- _Work instruction_: Using the records below, filter out every line that lacks "citep" and copy the rest.

- _Dataset records_:
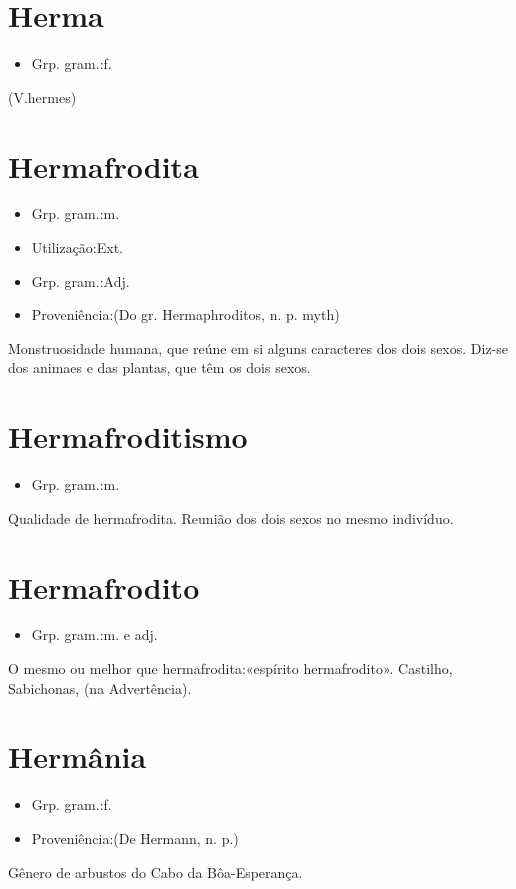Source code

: \documentclass{article}
\begin{document}
\section{Herma}
\begin{itemize}
\item {Grp. gram.:f.}
\end{itemize}
(V.hermes)
\section{Hermafrodita}
\begin{itemize}
\item {Grp. gram.:m.}
\end{itemize}
\begin{itemize}
\item {Utilização:Ext.}
\end{itemize}
\begin{itemize}
\item {Grp. gram.:Adj.}
\end{itemize}
\begin{itemize}
\item {Proveniência:(Do gr. \textunderscore Hermaphroditos\textunderscore , n. p. myth)}
\end{itemize}
Monstruosidade humana, que reúne em si alguns caracteres dos dois sexos.
Diz-se dos animaes e das plantas, que têm os dois sexos.
\section{Hermafroditismo}
\begin{itemize}
\item {Grp. gram.:m.}
\end{itemize}
Qualidade de hermafrodita.
Reunião dos dois sexos no mesmo indivíduo.
\section{Hermafrodito}
\begin{itemize}
\item {Grp. gram.:m.  e  adj.}
\end{itemize}
O mesmo ou melhor que \textunderscore hermafrodita\textunderscore :«\textunderscore espírito hermafrodito\textunderscore ». Castilho, \textunderscore Sabichonas\textunderscore , (na Advertência).
\section{Hermânia}
\begin{itemize}
\item {Grp. gram.:f.}
\end{itemize}
\begin{itemize}
\item {Proveniência:(De \textunderscore Hermann\textunderscore , n. p.)}
\end{itemize}
Gênero de arbustos do Cabo da Bôa-Esperança.
\end{document}
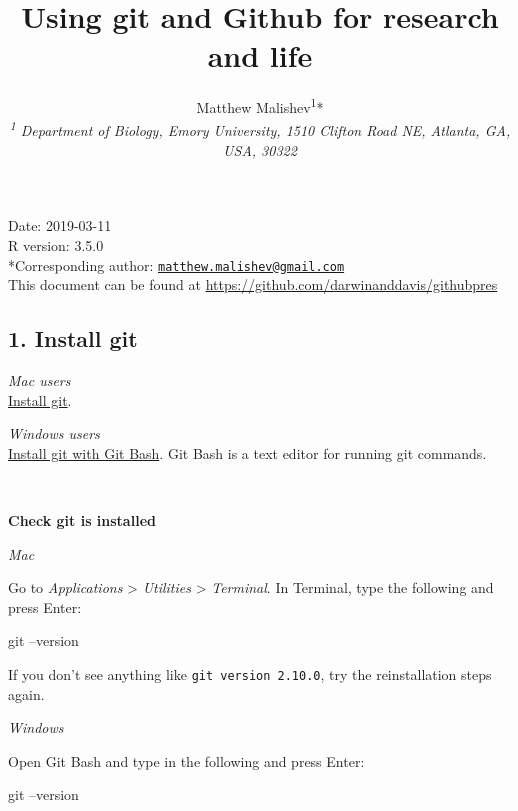 \documentclass[10,portrait]{article}
\title{Using git and Github for research and life}
\author{Matthew
Malishev\textsuperscript{1}*\\[2\baselineskip]\emph{\textsuperscript{1}
Department of Biology, Emory University, 1510 Clifton Road NE, Atlanta,
GA, USA, 30322}}
\date{}
\newenvironment{Shaded}{\begin{snugshade}}{\end{snugshade}}
\newcommand{\FunctionTok}[1]{\textcolor[rgb]{0.00,0.00,0.00}{#1}}
\newcommand{\NormalTok}[1]{#1}
\begin{document}
\maketitle

{
\hypersetup{linkcolor=black}
\setcounter{tocdepth}{3}
\tableofcontents
}
\newpage   

Date: 2019-03-11\\
R version: 3.5.0\\
*Corresponding author:
\href{mailto:matthew.malishev@gmail.com}{\nolinkurl{matthew.malishev@gmail.com}}\\
This document can be found at
\url{https://github.com/darwinanddavis/githubpres}

\newpage    

\subsection{1. Install git}\label{install-git}

\emph{Mac users}\\
\href{https://git-scm.com/book/en/v2/Getting-Started-Installing-Git}{Install
git}.

\emph{Windows users}\\
\href{https://www.sitereq.com/post/easiest-way-to-install-git-bash-commands-on-windows\#git-bash-windows-installation}{Install
git with Git Bash}. Git Bash is a text editor for running git commands.

~ ~ ~

\textbf{Check git is installed}

\emph{Mac}

Go to \emph{Applications} \textgreater{} \emph{Utilities} \textgreater{}
\emph{Terminal}. In Terminal, type the following and press Enter:

\begin{Shaded}
\begin{Highlighting}[]

\FunctionTok{git}\NormalTok{ --version }
\end{Highlighting}
\end{Shaded}

If you don't see anything like \texttt{git\ version\ 2.10.0}, try the
reinstallation steps again.

\emph{Windows}

Open Git Bash and type in the following and press Enter:

\begin{Shaded}
\begin{Highlighting}[]

\FunctionTok{git}\NormalTok{ --version  }
\end{Highlighting}
\end{Shaded}
\end{document}
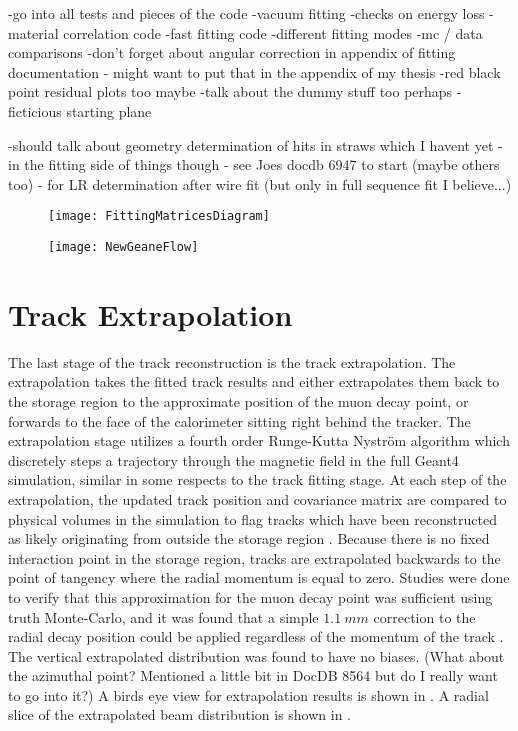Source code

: -go into all tests and pieces of the code
-vacuum fitting
-checks on energy loss
-material correlation code
-fast fitting code
-different fitting modes
-mc / data comparisons
-don't forget about angular correction in appendix of fitting documentation - might want to put that in the appendix of my thesis
-red black point residual plots too maybe
-talk about the dummy stuff too perhaps
-ficticious starting plane


-should talk about geometry determination of hits in straws which I havent yet - in the fitting side of things though - see Joes docdb 6947 to start (maybe others too) - for LR determination after wire fit (but only in full sequence fit I believe...)




\begin{figure}[]
  \centering
  \texttt{[image: FittingMatricesDiagram]}
    \caption[Fitting matrices diagram]{}
    \label{fig:FittingMatricesDiagram}
\end{figure}

\begin{figure}[]
  \centering
  \texttt{[image: NewGeaneFlow]}
    \caption[Geane code flow]{}
    \label{fig:NewGeaneFlow}
\end{figure}



\section{Track Extrapolation}
\label{sec:TrackExtrapolation}

The last stage of the track reconstruction is the track extrapolation. The extrapolation takes the fitted track results and either extrapolates them back to the storage region to the approximate position of the muon decay point, or forwards to the face of the calorimeter sitting right behind the tracker. The extrapolation stage utilizes a fourth order Runge-Kutta Nystr\"{o}m algorithm \cite{SCThesis} which discretely steps a trajectory through the magnetic field in the full \gmtwo Geant4 simulation, similar in some respects to the track fitting stage. At each step of the extrapolation, the updated track position and covariance matrix are compared to physical volumes in the simulation to flag tracks which have been reconstructed as likely originating from outside the storage region \cite{SCThesis,extrapolationerrors}. Because there is no fixed interaction point in the storage region, tracks are extrapolated backwards to the point of tangency where the radial momentum is equal to zero. Studies were done to verify that this approximation for the muon decay point was sufficient using truth Monte-Carlo, and it was found that a simple $\SI{1.1}{mm}$ correction to the radial decay position could be applied regardless of the momentum of the track \cite{SCThesis}. The vertical extrapolated distribution was found to have no biases. (What about the azimuthal point? Mentioned a little bit in DocDB 8564 but do I really want to go into it?) A birds eye view for extrapolation results is shown in . A radial slice of the extrapolated beam distribution is shown in .


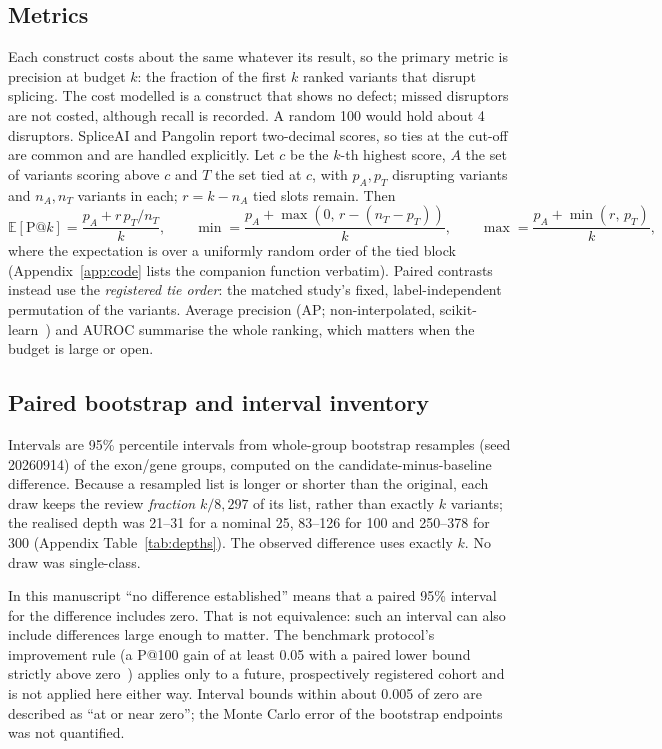 \documentclass[11pt]{article}
\makeatletter
\newcommand{\pk}[1]{P@#1}
\makeatother
\begin{document}
\subsection{Metrics}\label{sec:metrics}
Each construct costs about the same whatever its result, so the primary metric is precision at budget $k$:
the fraction of the first $k$ ranked variants that disrupt splicing. The cost modelled is a construct that
shows no defect; missed disruptors are not costed, although recall is recorded. A random 100 would hold
about 4 disruptors. SpliceAI and Pangolin report two-decimal scores, so ties at the cut-off are common and are
handled explicitly. Let $c$ be the $k$-th highest score, $A$ the set of variants scoring above $c$ and $T$ the
set tied at $c$, with $p_A, p_T$ disrupting variants and $n_A, n_T$ variants in each; $r = k - n_A$ tied slots
remain. Then
\begin{equation}
\mathbb{E}[\mathrm{P@}k] = \frac{p_A + r\,p_T/n_T}{k},\qquad
\min = \frac{p_A + \max(0,\, r-(n_T-p_T))}{k},\qquad
\max = \frac{p_A + \min(r,\, p_T)}{k},
\end{equation}
where the expectation is over a uniformly random order of the tied block (Appendix~\ref{app:code} lists the
companion function verbatim). Paired contrasts instead use the \emph{registered tie order}: the matched study's
fixed, label-independent permutation of the variants. Average precision (AP; non-interpolated,
scikit-learn~\citep{sklearn_ap}) and AUROC summarise the whole ranking, which matters when the budget is large
or open.

\subsection{Paired bootstrap and interval inventory}\label{sec:stats}
Intervals are 95\% percentile intervals from \Draws{} whole-group bootstrap resamples (seed 20260914) of the
\Groups{} exon/gene groups, computed on the candidate-minus-baseline difference. Because a resampled list is
longer or shorter than the original, each draw keeps the review \emph{fraction} $k/8{,}297$ of its list, rather
than exactly $k$ variants; the realised depth was 21--31 for a nominal 25, 83--126 for 100 and 250--378 for 300
(Appendix Table~\ref{tab:depths}). The observed difference uses exactly $k$. No draw was single-class.

In this manuscript ``no difference established'' means that a paired 95\% interval for the difference includes
zero. That is not equivalence: such an interval can also include differences large enough to matter. The
benchmark protocol's improvement rule (a \pk{100} gain of at least 0.05 with a paired lower bound strictly above
zero~\citep{rb_protocol}) applies only to a future, prospectively registered cohort and is not applied here
either way. Interval bounds within about 0.005 of zero are described as ``at or near zero''; the Monte Carlo
error of the bootstrap endpoints was not quantified.
\end{document}
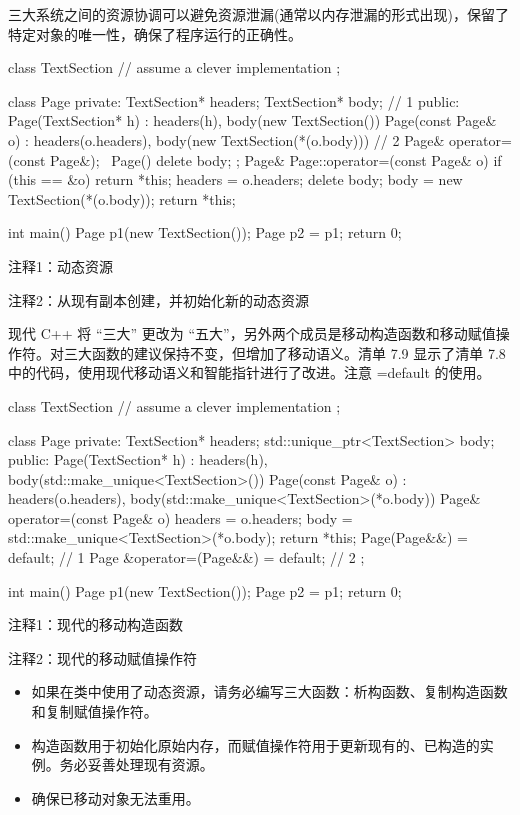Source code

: 三大系统之间的资源协调可以避免资源泄漏(通常以内存泄漏的形式出现)，保留了特定对象的唯一性，确保了程序运行的正确性。


\begin{cpp}
class TextSection {
  // assume a clever implementation
};

class Page {
private:
  TextSection* headers;
  TextSection* body;
// 1
public:
  Page(TextSection* h) : headers(h), body(new TextSection()) {}
  Page(const Page& o) : headers(o.headers), body(new TextSection(*(o.body))) {}
// 2
  Page& operator=(const Page&);
  ~Page() { delete body; }
};
Page& Page::operator=(const Page& o) {
  if (this == &o)
    return *this;
  headers = o.headers;
  delete body;
  body = new TextSection(*(o.body));
  return *this;
}

int main() {
  Page p1(new TextSection());
  Page p2 = p1;
  return 0;
}
\end{cpp}

{\footnotesize
注释1：动态资源

注释2：从现有副本创建，并初始化新的动态资源
}

现代 C++ 将 “三大” 更改为 “五大”，另外两个成员是移动构造函数和移动赋值操作符。对三大函数的建议保持不变，但增加了移动语义。清单 7.9 显示了清单 7.8 中的代码，使用现代移动语义和智能指针进行了改进。注意 =default 的使用。


\begin{cpp}
class TextSection {
  // assume a clever implementation
};

class Page {
private:
  TextSection* headers;
  std::unique_ptr<TextSection> body;
public:
  Page(TextSection* h) : headers(h),
  body(std::make_unique<TextSection>()) {}
  Page(const Page& o) : headers(o.headers),
  body(std::make_unique<TextSection>(*o.body)) {}
  Page& operator=(const Page& o) {
    headers = o.headers;
    body = std::make_unique<TextSection>(*o.body);
    return *this;
  }
  Page(Page&&) = default; // 1
  Page &operator=(Page&&) = default; // 2
};

int main() {
  Page p1(new TextSection());
  Page p2 = p1;
  return 0;
}
\end{cpp}

{\footnotesize
注释1：现代的移动构造函数

注释2：现代的移动赋值操作符
}


\begin{itemize}
\item
如果在类中使用了动态资源，请务必编写三大函数：析构函数、复制构造函数和复制赋值操作符。

\item
构造函数用于初始化原始内存，而赋值操作符用于更新现有的、已构造的实例。务必妥善处理现有资源。

\item
确保已移动对象无法重用。
\end{itemize}


















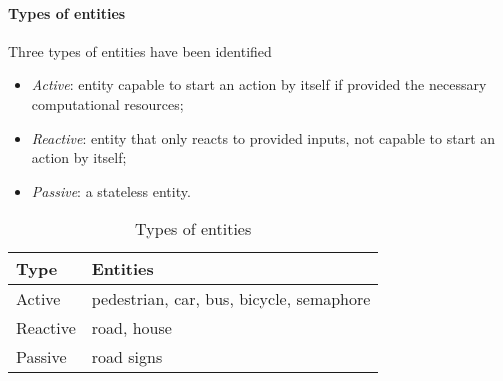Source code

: \paragraph{Types of entities}
Three types of entities have been identified
\begin{itemize}
  \item \textit{Active}: entity capable to start an action by itself if provided 
the necessary computational resources;
  \item \textit{Reactive}: entity that only reacts to provided inputs, 
not capable to start an action by itself;
  \item \textit{Passive}: a stateless entity.
\end{itemize}
\begin{table}[H]
\centering
\begin{tabular}{|l|l|}
\hline
\rowcolor{BlueGreen}
Type     & Entities                                 \\ \hline
Active   & pedestrian, car, bus, bicycle, semaphore \\ \hline
Reactive & road, house                              \\ \hline
Passive  & road signs                               \\ \hline
\end{tabular}
\caption{Types of entities}
\label{tab:entity_type}
\end{table}
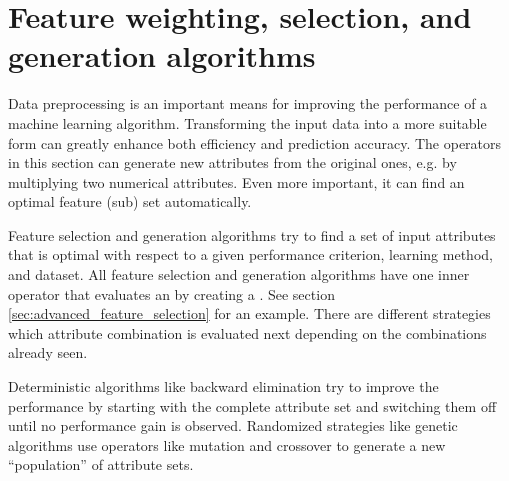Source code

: \section{Feature weighting, selection, and generation algorithms}
\label{sec:reference_feature}

Data preprocessing is an important means for improving the performance
of a machine learning algorithm. Transforming the input data into a
more suitable form can greatly enhance both efficiency and prediction
accuracy. The operators in this section can generate new attributes from the
original ones, e.g. by multiplying two numerical attributes. Even more
important, it can find an optimal feature (sub) set automatically.

Feature selection and generation algorithms try to find a set of input
attributes that is optimal with respect to a given performance
criterion, learning method, and dataset. All feature selection and
generation algorithms have one inner operator that evaluates an
 by creating a . See
section \ref{sec:advanced_feature_selection} for an example. There are different
strategies which attribute combination is evaluated next depending
on the combinations already seen. 

Deterministic algorithms like backward elimination try to improve the
performance by starting with the complete attribute set and switching
them off until no performance gain is observed. Randomized strategies
like genetic algorithms use operators like mutation and crossover to
generate a new ``population'' of attribute sets.
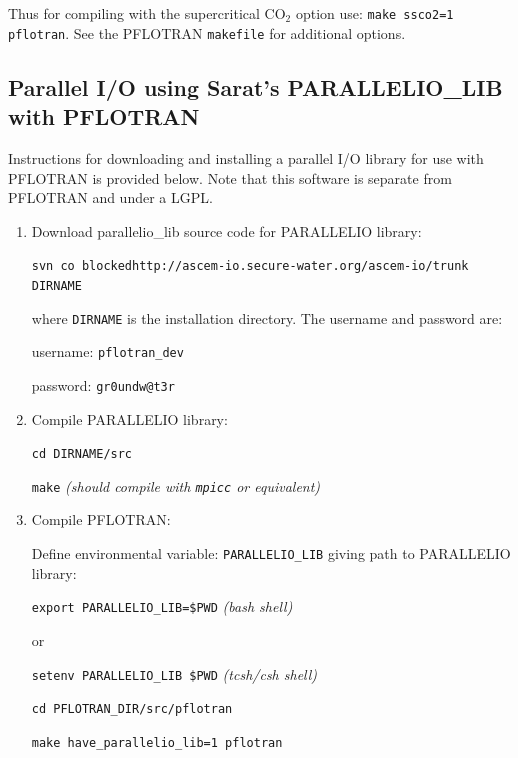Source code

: \documentclass[12pt]{article}
\begin{document}
\noindent
Thus for compiling with the supercritical CO$_2$ option use: {\tt make ssco2=1 pflotran}.
See the PFLOTRAN \verb|makefile| for additional options.

\subsection{Parallel I/O using Sarat's PARALLELIO\_LIB with PFLOTRAN}

Instructions for downloading and installing a parallel I/O library for use with PFLOTRAN is provided below. Note that this software is separate from PFLOTRAN and under a LGPL.
\begin{enumerate}

\item Download parallelio\_lib source code for PARALLELIO library:

{\small\tt svn co blockedhttp://ascem-io.secure-water.org/ascem-io/trunk DIRNAME}

where {\tt DIRNAME} is the installation directory. The username and password are:

username: {\tt pflotran\_dev}

password: {\tt gr0undw@t3r}

\item Compile PARALLELIO library:

{\tt cd DIRNAME/src}

{\tt make} \hfill {\it (should compile with {\tt mpicc} or equivalent)}

\item Compile PFLOTRAN:

Define environmental variable: {\tt PARALLELIO\_LIB} giving path to PARALLELIO library:

{\tt export PARALLELIO\_LIB=\$PWD} \hfill {\it (bash shell)}

or

{\tt setenv PARALLELIO\_LIB \$PWD} \hfill {\it (tcsh/csh shell)}

{\tt cd PFLOTRAN\_DIR/src/pflotran}

{\tt make have\_parallelio\_lib=1 pflotran}

\end{enumerate}
\end{document}
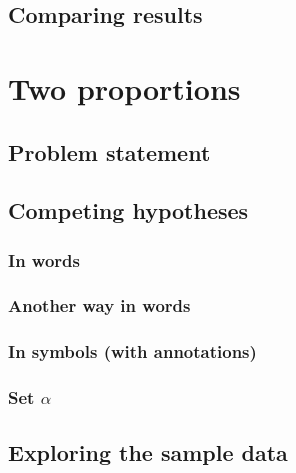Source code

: \documentclass[12pt, krantz2,]{krantz}
\begin{document}
\hypertarget{comparing-results-1}{%
\subsection{Comparing results}\label{comparing-results-1}}

\hypertarget{two-proportions}{%
\section{Two proportions}\label{two-proportions}}

\hypertarget{problem-statement-2}{%
\subsection{Problem statement}\label{problem-statement-2}}

\hypertarget{competing-hypotheses-2}{%
\subsection{Competing hypotheses}\label{competing-hypotheses-2}}

\hypertarget{in-words-2}{%
\subsubsection*{In words}\label{in-words-2}}


\hypertarget{another-way-in-words}{%
\subsubsection*{Another way in words}\label{another-way-in-words}}


\hypertarget{in-symbols-with-annotations-2}{%
\subsubsection*{In symbols (with annotations)}\label{in-symbols-with-annotations-2}}


\hypertarget{set-alpha-2}{%
\subsubsection*{\texorpdfstring{Set \(\alpha\)}{Set \textbackslash{}alpha}}\label{set-alpha-2}}


\hypertarget{exploring-the-sample-data-2}{%
\subsection{Exploring the sample data}\label{exploring-the-sample-data-2}}
\end{document}
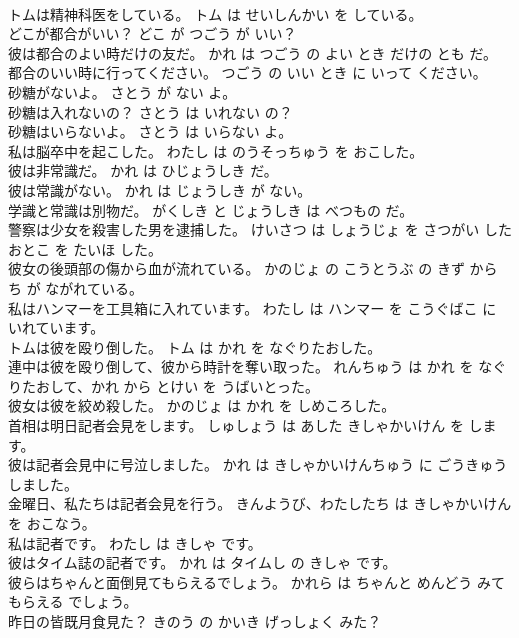 \documentclass[8pt]{extreport}
\begin{document}
\begin{CJK}{UTF8}{min}
\\	トムは精神科医をしている。	トム は せいしんかい を している。	
\\	どこが都合がいい？	どこ が つごう が いい？	
\\	彼は都合のよい時だけの友だ。	かれ は つごう の よい とき だけの とも だ。	
\\	都合のいい時に行ってください。	つごう の いい とき に いって ください。	
\\	砂糖がないよ。	さとう が ない よ。	
\\	砂糖は入れないの？	さとう は いれない の？	
\\	砂糖はいらないよ。	さとう は いらない よ。	
\\	私は脳卒中を起こした。	わたし は のうそっちゅう を おこした。	
\\	彼は非常識だ。	かれ は ひじょうしき だ。	
\\	彼は常識がない。	かれ は じょうしき が ない。	
\\	学識と常識は別物だ。	がくしき と じょうしき は べつもの だ。	
\\	警察は少女を殺害した男を逮捕した。	けいさつ は しょうじょ を さつがい した おとこ を たいほ した。	
\\	彼女の後頭部の傷から血が流れている。	かのじょ の こうとうぶ の きず から ち が ながれている。	
\\	私はハンマーを工具箱に入れています。	わたし は ハンマー を こうぐばこ に いれています。	
\\	トムは彼を殴り倒した。	トム は かれ を なぐりたおした。	
\\	連中は彼を殴り倒して、彼から時計を奪い取った。	れんちゅう は かれ を なぐりたおして、かれ から とけい を うばいとった。	
\\	彼女は彼を絞め殺した。	かのじょ は かれ を しめころした。	
\\	首相は明日記者会見をします。	しゅしょう は あした きしゃかいけん を します。	
\\	彼は記者会見中に号泣しました。	かれ は きしゃかいけんちゅう に ごうきゅう しました。	
\\	金曜日、私たちは記者会見を行う。	きんようび、わたしたち は きしゃかいけん を おこなう。	
\\	私は記者です。	わたし は きしゃ です。	
\\	彼はタイム誌の記者です。	かれ は タイムし の きしゃ です。	
\\	彼らはちゃんと面倒見てもらえるでしょう。	かれら は ちゃんと めんどう みて もらえる でしょう。	
\\	昨日の皆既月食見た？	きのう の かいき げっしょく みた？	

\end{CJK}
\end{document}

- _Response below_:
scikit-learn~\citep{sklearn_ap}) and AUROC summarise the whole ranking, which matters when the budget is large
zero~\citep{rb_protocol}) applies only to a future, prospectively registered cohort and is not applied here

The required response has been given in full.